Torrent #5 // Review

Michelle has to leave her son. He asks her why. She doesn’t have any kind of valid answer for him, and he calls her out on it. She’s happy to know that he’s smart enough to know that. She’s probably also happy that he cares. She’s had to do a lot of unsavory things in the recent past. She’s got more to do in Torrent #5. Writer Marc Guggenheim concludes the first story arc for the new title with artist Justin Greenwood. Color casts itself over the page courtesy of Rico Renzi. The big conclusion comes really close to making a point about the cyclical nature of revenge, which is kind of interesting. 

The man who killed Adam is dead. Now, all that’s left to be done is to kill the man who killed him...who also happens to be the man who told the other guy to kill Adam. (It’s a whole...thing...) Michelle only has just one final bit of revenge to get through, and everything will be fine. And she’ll get to go back to her life and not have to worry about any of it ever again, right? Well...probably NOT, actually. This IS the end of the first arc in the series, and it’s gotten a good response, so...y’know...whatever happens here is NOT going to be the end for Michelle. 

Guggenheim wraps the first story arc up with a bit of a surprise ending. Guggenheim HAD been laying the groundwork for the big resolution at the end with a few bits of foreshadowing here and there, but the overall impact of it is A LOT more profound than the finales of most superhero comics. There’s a strong momentum going through the issue...a relatively slow and steady build-up to the big final battle, and then...everything just moves SO fast towards that semi-stinger of an ending.
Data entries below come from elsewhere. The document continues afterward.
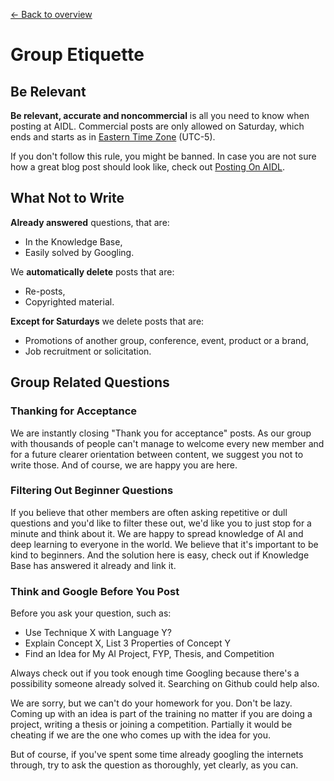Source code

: [← Back to overview](README.md)

# Group Etiquette

## Be Relevant
**Be relevant, accurate and noncommercial** is all you need to know when posting at AIDL. Commercial posts are only allowed on Saturday, which ends and starts as in [Eastern Time Zone](https://time.is/cs/ET) (UTC-5).

If you don't follow this rule, you might be banned. In case you are not sure how a great blog post should look like, check out [Posting On AIDL](http://thegrandjanitor.com/2017/01/26/posting-on-aidl/).

## What Not to Write
**Already answered** questions, that are:
- In the Knowledge Base,
- Easily solved by Googling.

We **automatically delete** posts that are:
- Re-posts,
- Copyrighted material.

**Except for Saturdays** we delete posts that are:
- Promotions of another group, conference, event, product or a brand,
- Job recruitment or solicitation.

## Group Related Questions

### Thanking for Acceptance
We are instantly closing "Thank you for acceptance" posts. As our group with thousands of people can't manage to welcome every new member and for a future clearer orientation between content, we suggest you not to write those. And of course, we are happy you are here.

### Filtering Out Beginner Questions
If you believe that other members are often asking repetitive or dull questions and you'd like to filter these out, we'd like you to just stop for a minute and think about it. We are happy to spread knowledge of AI and deep learning to everyone in the world. We believe that it's important to be kind to beginners. And the solution here is easy, check out if Knowledge Base has answered it already and link it.

### Think and Google Before You Post
Before you ask your question, such as:
* Use Technique X with Language Y?
* Explain Concept X, List 3 Properties of Concept Y
* Find an Idea for My AI Project, FYP, Thesis, and Competition

Always check out if you took enough time Googling because there's a possibility someone already solved it. Searching on Github could help also.

We are sorry, but we can't do your homework for you. Don't be lazy. Coming up with an idea is part of the training no matter if you are doing a project, writing a thesis or joining a competition. Partially it would be cheating if we are the one who comes up with the idea for you.

But of course, if you've spent some time already googling the internets through, try to ask the question as thoroughly, yet clearly, as you can.
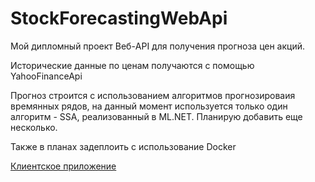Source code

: # StockForecastingWebApi
Мой дипломный проект
Веб-API для получения прогноза цен акций.

Исторические данные по ценам получаются с помощью YahooFinanceApi

Прогноз строится с использованием алгоритмов прогнозироваия времянных рядов,
на данный момент используется только один алгоритм - SSA, реализованный в ML.NET.
Планирую добавить еще несколько.

Также в планах задеплоить с использование Docker

[Клиентское приложение](https://github.com/OrlovAndrei/stock-forecasting-client)
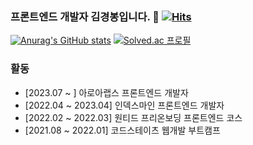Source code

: ### 프론트엔드 개발자 김경봉입니다. 👋 [![Hits](https://hits.seeyoufarm.com/api/count/incr/badge.svg?url=https%3A%2F%2Fgithub.com%2Fkrim45&count_bg=%2379C83D&title_bg=%23555555&icon=&icon_color=%23E7E7E7&title=hits&edge_flat=false)](https://hits.seeyoufarm.com)


<span>[![Anurag's GitHub stats](https://github-readme-stats.vercel.app/api?username=krim45)](https://github.com/krim45/github-readme-stats)</span> <span>[![Solved.ac
프로필](http://mazassumnida.wtf/api/v2/generate_badge?boj=kevinkb)](https://solved.ac/kevinkb)</span>

### 활동

- [2023.07 ~ ] 아로아랩스 프론트엔드 개발자
- [2022.04 ~ 2023.04] 인덱스마인 프론트엔드 개발자
- [2022.02 ~ 2022.03] 원티드 프리온보딩 프론트엔드 코스
- [2021.08 ~ 2022.01] 코드스테이츠 웹개발 부트캠프
<!--
**krim45/krim45** is a ✨ _special_ ✨ repository because its `README.md` (this file) appears on your GitHub profile.

Here are some ideas to get you started:

- 🔭 I’m currently working on ...
- 🌱 I’m currently learning ...
- 👯 I’m looking to collaborate on ...
- 🤔 I’m looking for help with ...
- 💬 Ask me about ...
- 📫 How to reach me: ...
- 😄 Pronouns: ...
- ⚡ Fun fact: ...
-->
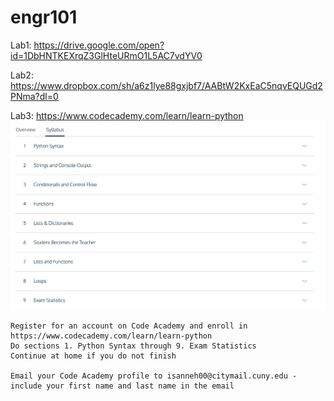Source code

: # engr101

Lab1: https://drive.google.com/open?id=1DbHNTKEXrqZ3GlHteURmO1L5AC7vdYV0

Lab2: https://www.dropbox.com/sh/a6z1lye88gxjbf7/AABtW2KxEaC5nqvEQUGd2PNma?dl=0

Lab3: https://www.codecademy.com/learn/learn-python
![](https://github.com/isatou/engr101/blob/master/Screen%20Shot%202018-05-03%20at%2011.33.43%20AM.png)

    Register for an account on Code Academy and enroll in https://www.codecademy.com/learn/learn-python
    Do sections 1. Python Syntax through 9. Exam Statistics
    Continue at home if you do not finish
    
    Email your Code Academy profile to isanneh00@citymail.cuny.edu - include your first name and last name in the email
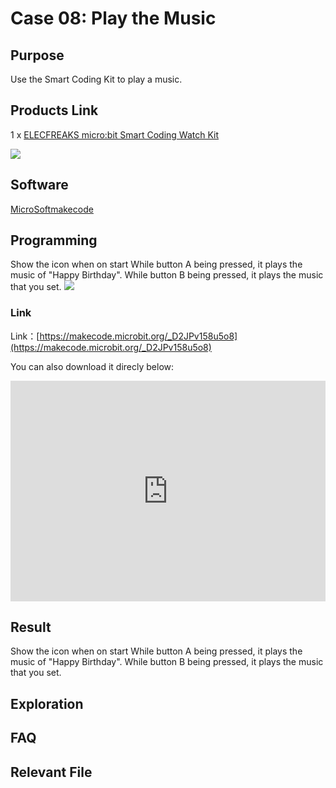 # Case 08: Play the Music

## Purpose

 Use the Smart Coding Kit to play a music.

## Products Link

 1 x [ELECFREAKS micro:bit Smart Coding Watch Kit](https://shop.elecfreaks.com/products/elecfreaks-micro-bit-smart-coding-watch-kit-without-micro-bit-board?_pos=2&_sid=ce4e7cb69&_ss=r)


![](./images/smart_coding_kit_case_08_01.png)


## Software

[MicroSoftmakecode](https://makecode.microbit.org/#)

## Programming


 Show the icon when on start
 While button A being pressed, it plays the music of "Happy Birthday". 
 While button B being pressed, it plays the music that you set. 
![](./images/smart_coding_kit_case_08_02.png)






### Link
 Link：[https://makecode.microbit.org/_D2JPv158u5o8](https://makecode.microbit.org/_D2JPv158u5o8)

 You can also download it direcly below:

<div style="position:relative;height:0;padding-bottom:70%;overflow:hidden;"><iframe style="position:absolute;top:0;left:0;width:100%;height:100%;" src="https://makecode.microbit.org/#pub:_D2JPv158u5o8" frameborder="0" sandbox="allow-popups allow-forms allow-scripts allow-same-origin"></iframe></div>  


## Result

 Show the icon when on start
 While button A being pressed, it plays the music of "Happy Birthday". 
 While button B being pressed, it plays the music that you set. 



## Exploration




## FAQ




## Relevant File



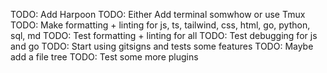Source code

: TODO: Add Harpoon
TODO: Either Add terminal somwhow or use Tmux
TODO: Make formatting + linting for js, ts, tailwind, css, html, go, python, sql, md
TODO: Test formatting + linting for all
TODO: Test debugging for js and go
TODO: Start using gitsigns and tests some features
TODO: Maybe add a file tree
TODO: Test some more plugins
There’s a six-page fight scene between Michelle and the guy who killed the guy who killed Adam. It’s pretty menacing. It takes a special kind of artist to deliver something like that to the page in a way that feels anything other than excessive. Greenwood is exactly that kind of an artist. It’s beautiful brutality that packs a hell of an impact with a single sound effect that brings it all to a close. Wow. Of course, the action sequence wouldn’t be anything at all if Greenwood wasn’t also a master of bringing the emotional end of the story to the page. Michelle’s journey across five issues has been slowly and subtly lowered into place. Greenwood does a brilliant job of lowering the boom on it in the last couple of pages of the last issue in the first arc.

Not everything is resolved. It’ll be interesting to see where Guggenheim takes Torrent next. As big and sweeping as the first five issues have been, there’s quite a lot of room to explore things further moving forward into another story arc. He’s finished a story. It’s been good. Where he goes with it from here will determine whether Torrent has a future beyond that first story.